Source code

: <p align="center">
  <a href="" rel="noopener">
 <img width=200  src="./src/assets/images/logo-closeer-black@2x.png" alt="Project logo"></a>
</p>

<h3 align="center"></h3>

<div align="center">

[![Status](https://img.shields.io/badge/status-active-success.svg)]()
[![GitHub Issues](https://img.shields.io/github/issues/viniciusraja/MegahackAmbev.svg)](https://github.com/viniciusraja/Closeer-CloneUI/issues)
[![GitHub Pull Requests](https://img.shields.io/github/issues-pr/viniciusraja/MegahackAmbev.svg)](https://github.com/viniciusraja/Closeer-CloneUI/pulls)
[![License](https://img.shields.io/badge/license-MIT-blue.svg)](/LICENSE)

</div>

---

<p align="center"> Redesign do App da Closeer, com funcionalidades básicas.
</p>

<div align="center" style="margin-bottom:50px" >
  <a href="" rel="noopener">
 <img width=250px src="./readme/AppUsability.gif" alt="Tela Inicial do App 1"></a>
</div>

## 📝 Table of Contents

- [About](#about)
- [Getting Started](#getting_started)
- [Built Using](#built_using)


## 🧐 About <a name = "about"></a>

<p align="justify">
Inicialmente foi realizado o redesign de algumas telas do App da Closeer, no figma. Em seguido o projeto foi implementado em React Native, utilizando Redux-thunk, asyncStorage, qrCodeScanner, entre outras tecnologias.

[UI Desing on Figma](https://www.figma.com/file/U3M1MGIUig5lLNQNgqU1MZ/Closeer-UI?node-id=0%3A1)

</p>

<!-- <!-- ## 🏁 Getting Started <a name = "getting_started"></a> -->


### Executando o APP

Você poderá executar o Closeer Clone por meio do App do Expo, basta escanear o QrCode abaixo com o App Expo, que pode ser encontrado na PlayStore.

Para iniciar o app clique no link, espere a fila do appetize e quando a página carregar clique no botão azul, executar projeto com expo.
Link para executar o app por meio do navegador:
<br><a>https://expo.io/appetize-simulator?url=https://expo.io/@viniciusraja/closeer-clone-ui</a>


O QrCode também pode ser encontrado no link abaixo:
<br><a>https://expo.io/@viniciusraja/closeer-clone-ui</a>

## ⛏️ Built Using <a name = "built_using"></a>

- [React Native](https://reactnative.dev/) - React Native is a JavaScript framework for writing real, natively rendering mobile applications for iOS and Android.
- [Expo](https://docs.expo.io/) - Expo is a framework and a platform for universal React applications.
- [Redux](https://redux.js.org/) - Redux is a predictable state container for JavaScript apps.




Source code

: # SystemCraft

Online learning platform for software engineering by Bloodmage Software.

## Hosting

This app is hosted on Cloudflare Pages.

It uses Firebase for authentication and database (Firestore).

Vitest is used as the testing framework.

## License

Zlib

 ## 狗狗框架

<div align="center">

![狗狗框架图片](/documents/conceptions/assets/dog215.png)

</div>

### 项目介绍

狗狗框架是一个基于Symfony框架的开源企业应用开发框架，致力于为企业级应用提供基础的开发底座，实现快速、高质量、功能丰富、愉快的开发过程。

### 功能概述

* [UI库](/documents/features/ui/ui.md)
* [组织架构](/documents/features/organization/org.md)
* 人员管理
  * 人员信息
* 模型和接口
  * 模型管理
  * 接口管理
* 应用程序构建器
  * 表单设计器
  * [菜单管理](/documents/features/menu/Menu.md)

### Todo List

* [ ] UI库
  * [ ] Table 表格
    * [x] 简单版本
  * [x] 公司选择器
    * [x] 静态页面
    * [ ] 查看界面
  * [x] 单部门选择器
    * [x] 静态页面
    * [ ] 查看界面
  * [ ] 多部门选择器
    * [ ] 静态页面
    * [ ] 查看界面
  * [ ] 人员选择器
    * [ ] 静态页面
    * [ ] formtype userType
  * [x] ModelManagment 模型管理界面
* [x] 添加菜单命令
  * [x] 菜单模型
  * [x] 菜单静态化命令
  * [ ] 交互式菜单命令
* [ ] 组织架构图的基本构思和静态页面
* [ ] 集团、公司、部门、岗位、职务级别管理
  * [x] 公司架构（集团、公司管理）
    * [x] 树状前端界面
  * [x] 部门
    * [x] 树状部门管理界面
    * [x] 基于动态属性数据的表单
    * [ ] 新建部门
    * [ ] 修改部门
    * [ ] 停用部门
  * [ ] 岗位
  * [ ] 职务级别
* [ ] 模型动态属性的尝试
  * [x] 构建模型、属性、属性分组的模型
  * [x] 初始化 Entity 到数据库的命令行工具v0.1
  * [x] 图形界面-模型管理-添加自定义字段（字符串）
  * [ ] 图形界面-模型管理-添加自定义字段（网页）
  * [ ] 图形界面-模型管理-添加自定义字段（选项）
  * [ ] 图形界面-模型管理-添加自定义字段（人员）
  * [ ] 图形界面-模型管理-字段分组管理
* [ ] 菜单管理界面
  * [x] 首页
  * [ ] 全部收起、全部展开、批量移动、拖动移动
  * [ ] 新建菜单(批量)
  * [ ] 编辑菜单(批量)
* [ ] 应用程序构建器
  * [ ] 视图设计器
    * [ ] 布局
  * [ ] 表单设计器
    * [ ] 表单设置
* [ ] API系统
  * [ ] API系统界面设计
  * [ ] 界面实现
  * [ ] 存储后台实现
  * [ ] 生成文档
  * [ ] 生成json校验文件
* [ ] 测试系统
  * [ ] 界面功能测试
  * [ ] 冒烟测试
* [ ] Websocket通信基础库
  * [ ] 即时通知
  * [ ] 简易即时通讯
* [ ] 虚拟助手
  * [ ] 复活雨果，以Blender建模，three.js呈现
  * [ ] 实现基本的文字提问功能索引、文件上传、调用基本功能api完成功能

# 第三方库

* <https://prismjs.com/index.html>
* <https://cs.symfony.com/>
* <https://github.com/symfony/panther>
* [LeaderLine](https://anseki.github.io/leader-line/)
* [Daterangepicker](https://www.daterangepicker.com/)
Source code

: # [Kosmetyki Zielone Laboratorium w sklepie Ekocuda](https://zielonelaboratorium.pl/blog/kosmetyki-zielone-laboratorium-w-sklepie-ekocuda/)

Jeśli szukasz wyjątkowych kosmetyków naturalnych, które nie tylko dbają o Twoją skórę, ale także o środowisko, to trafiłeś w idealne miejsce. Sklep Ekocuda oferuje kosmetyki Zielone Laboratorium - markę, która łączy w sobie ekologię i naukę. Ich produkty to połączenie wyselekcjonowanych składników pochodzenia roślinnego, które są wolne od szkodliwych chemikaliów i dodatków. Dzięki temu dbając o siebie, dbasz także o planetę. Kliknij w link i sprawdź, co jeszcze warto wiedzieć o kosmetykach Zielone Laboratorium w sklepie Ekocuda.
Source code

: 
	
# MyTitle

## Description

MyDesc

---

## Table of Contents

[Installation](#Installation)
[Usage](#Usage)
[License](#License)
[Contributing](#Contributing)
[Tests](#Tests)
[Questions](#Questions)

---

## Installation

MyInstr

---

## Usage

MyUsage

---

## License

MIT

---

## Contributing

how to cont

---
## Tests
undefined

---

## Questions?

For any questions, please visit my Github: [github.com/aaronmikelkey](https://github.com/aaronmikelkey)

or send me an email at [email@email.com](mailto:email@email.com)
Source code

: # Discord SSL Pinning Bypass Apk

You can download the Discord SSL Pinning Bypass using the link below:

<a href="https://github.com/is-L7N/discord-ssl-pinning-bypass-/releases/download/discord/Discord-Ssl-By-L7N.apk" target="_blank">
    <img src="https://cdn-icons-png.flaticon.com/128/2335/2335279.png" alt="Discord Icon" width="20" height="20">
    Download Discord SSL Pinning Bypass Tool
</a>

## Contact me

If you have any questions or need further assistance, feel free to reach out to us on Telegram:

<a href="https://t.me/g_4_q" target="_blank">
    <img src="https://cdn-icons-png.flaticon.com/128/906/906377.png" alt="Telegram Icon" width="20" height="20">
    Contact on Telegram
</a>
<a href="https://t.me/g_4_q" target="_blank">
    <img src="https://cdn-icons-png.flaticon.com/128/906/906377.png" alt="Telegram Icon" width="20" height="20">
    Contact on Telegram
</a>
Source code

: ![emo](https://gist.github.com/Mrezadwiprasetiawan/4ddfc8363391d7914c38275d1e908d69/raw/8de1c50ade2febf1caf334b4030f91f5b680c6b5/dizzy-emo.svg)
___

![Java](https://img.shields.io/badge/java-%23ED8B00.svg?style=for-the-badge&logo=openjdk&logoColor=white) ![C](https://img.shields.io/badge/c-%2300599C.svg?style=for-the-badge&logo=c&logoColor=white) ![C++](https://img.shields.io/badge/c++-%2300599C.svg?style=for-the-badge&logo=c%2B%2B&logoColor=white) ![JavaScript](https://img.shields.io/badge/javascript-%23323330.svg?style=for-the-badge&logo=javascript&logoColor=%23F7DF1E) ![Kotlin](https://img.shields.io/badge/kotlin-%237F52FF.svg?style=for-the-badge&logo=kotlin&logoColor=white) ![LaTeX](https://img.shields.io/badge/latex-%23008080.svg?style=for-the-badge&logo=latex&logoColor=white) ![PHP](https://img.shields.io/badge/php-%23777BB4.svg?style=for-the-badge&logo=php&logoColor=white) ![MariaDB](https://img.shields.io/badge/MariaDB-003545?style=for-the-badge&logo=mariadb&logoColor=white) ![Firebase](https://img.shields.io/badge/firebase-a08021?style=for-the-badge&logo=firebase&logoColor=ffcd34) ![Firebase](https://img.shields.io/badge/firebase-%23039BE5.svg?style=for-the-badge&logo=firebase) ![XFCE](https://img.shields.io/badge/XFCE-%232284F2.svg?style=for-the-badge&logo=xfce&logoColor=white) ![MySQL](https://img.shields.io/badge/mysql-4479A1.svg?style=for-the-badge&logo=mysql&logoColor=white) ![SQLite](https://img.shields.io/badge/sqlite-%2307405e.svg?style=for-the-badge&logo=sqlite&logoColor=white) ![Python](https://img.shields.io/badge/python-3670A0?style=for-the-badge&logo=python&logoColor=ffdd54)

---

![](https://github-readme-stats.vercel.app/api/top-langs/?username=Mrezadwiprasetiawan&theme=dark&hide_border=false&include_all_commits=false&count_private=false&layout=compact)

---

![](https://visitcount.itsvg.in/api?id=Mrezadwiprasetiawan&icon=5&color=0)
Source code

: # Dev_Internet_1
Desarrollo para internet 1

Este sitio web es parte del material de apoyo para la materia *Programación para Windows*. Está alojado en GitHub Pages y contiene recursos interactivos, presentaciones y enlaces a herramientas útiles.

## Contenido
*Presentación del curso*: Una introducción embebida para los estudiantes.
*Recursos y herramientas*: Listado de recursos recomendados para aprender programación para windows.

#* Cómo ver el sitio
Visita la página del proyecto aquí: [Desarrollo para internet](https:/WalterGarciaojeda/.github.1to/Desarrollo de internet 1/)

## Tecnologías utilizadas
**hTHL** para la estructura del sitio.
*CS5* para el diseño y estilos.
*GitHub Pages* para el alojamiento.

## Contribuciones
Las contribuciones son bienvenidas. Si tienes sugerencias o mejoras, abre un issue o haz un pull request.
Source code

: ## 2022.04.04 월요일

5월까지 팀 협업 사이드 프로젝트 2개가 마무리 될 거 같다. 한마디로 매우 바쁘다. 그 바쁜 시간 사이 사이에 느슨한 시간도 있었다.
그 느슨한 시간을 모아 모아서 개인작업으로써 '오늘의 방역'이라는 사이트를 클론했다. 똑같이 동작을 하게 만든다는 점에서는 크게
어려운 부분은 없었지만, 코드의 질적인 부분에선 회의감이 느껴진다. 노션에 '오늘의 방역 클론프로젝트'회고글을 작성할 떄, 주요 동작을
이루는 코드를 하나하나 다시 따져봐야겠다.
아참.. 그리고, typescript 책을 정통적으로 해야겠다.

┄┄┄┄┄┄

**What is expected:** Only lines holding the word "CloneUI" belong in the answer; copy each one from the material.

**Written response:**
[![GitHub Issues](https://img.shields.io/github/issues/viniciusraja/MegahackAmbev.svg)](https://github.com/viniciusraja/Closeer-CloneUI/issues)
[![GitHub Pull Requests](https://img.shields.io/github/issues-pr/viniciusraja/MegahackAmbev.svg)](https://github.com/viniciusraja/Closeer-CloneUI/pulls)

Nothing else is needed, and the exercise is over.